─── Entries supplied

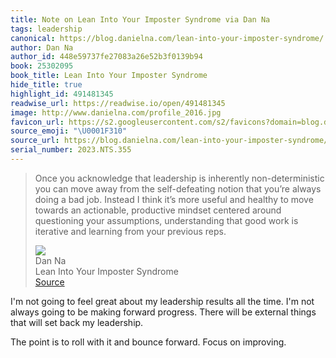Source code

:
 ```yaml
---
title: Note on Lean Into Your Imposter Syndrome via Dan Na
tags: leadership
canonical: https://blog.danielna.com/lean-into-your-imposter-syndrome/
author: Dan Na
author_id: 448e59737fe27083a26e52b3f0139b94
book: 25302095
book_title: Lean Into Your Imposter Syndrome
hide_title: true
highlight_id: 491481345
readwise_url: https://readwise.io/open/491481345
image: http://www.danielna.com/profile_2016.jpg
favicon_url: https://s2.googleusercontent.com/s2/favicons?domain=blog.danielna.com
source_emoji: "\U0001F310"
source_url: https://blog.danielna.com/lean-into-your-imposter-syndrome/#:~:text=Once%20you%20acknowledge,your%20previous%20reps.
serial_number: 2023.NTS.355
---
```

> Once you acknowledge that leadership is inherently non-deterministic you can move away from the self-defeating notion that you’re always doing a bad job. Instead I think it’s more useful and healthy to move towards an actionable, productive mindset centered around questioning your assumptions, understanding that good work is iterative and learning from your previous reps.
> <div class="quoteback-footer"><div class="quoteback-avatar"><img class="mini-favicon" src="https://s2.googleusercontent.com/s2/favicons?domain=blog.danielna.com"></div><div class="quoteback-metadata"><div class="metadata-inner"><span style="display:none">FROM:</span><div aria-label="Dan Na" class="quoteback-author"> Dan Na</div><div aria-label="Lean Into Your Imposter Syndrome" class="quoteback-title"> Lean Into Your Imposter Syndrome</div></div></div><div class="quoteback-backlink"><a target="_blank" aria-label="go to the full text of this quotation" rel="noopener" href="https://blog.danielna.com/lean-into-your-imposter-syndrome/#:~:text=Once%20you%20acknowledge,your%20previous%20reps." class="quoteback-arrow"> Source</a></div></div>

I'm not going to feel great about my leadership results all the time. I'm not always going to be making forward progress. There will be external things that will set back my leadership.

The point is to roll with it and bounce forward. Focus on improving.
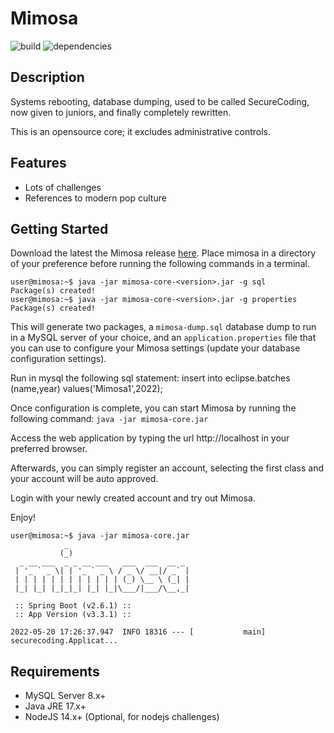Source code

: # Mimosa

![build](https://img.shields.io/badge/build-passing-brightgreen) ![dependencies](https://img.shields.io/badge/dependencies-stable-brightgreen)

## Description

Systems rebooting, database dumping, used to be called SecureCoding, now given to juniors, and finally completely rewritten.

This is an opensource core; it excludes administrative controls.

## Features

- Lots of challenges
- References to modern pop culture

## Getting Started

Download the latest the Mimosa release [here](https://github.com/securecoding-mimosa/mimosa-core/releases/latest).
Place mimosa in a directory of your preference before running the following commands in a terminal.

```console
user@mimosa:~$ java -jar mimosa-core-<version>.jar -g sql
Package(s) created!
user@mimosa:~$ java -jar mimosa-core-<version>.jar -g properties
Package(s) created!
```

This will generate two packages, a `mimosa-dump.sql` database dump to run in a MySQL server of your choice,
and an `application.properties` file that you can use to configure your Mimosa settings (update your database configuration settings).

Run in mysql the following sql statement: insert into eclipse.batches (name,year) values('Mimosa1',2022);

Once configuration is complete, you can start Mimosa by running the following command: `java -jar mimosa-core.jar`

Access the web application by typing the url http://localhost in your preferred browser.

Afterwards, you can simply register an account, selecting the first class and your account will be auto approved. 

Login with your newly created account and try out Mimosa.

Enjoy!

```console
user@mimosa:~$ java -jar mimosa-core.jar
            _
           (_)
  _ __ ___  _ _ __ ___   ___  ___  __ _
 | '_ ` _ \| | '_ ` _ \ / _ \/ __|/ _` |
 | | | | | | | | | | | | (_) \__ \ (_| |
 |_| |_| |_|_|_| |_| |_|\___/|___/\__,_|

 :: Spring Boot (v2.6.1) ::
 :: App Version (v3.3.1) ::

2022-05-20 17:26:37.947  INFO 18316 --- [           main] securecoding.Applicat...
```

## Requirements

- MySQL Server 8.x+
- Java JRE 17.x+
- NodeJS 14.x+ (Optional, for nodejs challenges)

──────
─── Entries supplied

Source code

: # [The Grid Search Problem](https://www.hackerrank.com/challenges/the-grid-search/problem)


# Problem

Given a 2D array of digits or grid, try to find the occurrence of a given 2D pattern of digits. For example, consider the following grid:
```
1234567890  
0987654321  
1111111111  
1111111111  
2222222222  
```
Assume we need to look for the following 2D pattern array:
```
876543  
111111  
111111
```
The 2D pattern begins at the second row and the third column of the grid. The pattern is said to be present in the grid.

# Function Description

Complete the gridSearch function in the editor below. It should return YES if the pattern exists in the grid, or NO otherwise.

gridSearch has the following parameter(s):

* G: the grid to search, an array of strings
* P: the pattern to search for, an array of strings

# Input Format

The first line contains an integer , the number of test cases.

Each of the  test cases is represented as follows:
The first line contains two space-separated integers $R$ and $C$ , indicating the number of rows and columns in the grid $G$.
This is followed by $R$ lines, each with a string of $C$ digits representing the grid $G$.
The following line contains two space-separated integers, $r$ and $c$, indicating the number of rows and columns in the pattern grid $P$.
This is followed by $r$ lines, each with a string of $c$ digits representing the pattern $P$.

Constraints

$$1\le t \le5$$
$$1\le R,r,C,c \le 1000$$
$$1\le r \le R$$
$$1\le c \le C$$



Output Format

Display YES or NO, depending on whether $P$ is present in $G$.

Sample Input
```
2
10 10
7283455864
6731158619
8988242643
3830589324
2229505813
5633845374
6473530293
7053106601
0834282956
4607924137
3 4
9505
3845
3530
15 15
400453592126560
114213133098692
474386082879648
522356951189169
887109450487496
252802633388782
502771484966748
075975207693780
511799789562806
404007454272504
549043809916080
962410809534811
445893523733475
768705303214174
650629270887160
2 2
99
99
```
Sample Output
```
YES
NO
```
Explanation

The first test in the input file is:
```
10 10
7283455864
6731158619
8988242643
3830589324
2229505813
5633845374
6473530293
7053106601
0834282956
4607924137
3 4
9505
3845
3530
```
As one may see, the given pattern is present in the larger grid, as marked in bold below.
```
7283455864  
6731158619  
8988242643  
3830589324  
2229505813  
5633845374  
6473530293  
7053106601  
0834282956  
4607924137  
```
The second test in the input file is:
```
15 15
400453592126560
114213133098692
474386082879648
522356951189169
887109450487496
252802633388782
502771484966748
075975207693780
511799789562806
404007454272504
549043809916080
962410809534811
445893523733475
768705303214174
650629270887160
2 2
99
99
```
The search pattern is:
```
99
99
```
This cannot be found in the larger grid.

──────

### Task
Above this instruction are the records; retype exactly the lines from the one containing "Given a 2D array" up to and including the one containing "The following line".

### Response
Given a 2D array of digits or grid, try to find the occurrence of a given 2D pattern of digits. For example, consider the following grid:
```
1234567890  
0987654321  
1111111111  
1111111111  
2222222222  
```
Assume we need to look for the following 2D pattern array:
```
876543  
111111  
111111
```
The 2D pattern begins at the second row and the third column of the grid. The pattern is said to be present in the grid.

# Function Description

Complete the gridSearch function in the editor below. It should return YES if the pattern exists in the grid, or NO otherwise.

gridSearch has the following parameter(s):

* G: the grid to search, an array of strings
* P: the pattern to search for, an array of strings

# Input Format

The first line contains an integer , the number of test cases.

Each of the  test cases is represented as follows:
The first line contains two space-separated integers $R$ and $C$ , indicating the number of rows and columns in the grid $G$.
This is followed by $R$ lines, each with a string of $C$ digits representing the grid $G$.
The following line contains two space-separated integers, $r$ and $c$, indicating the number of rows and columns in the pattern grid $P$.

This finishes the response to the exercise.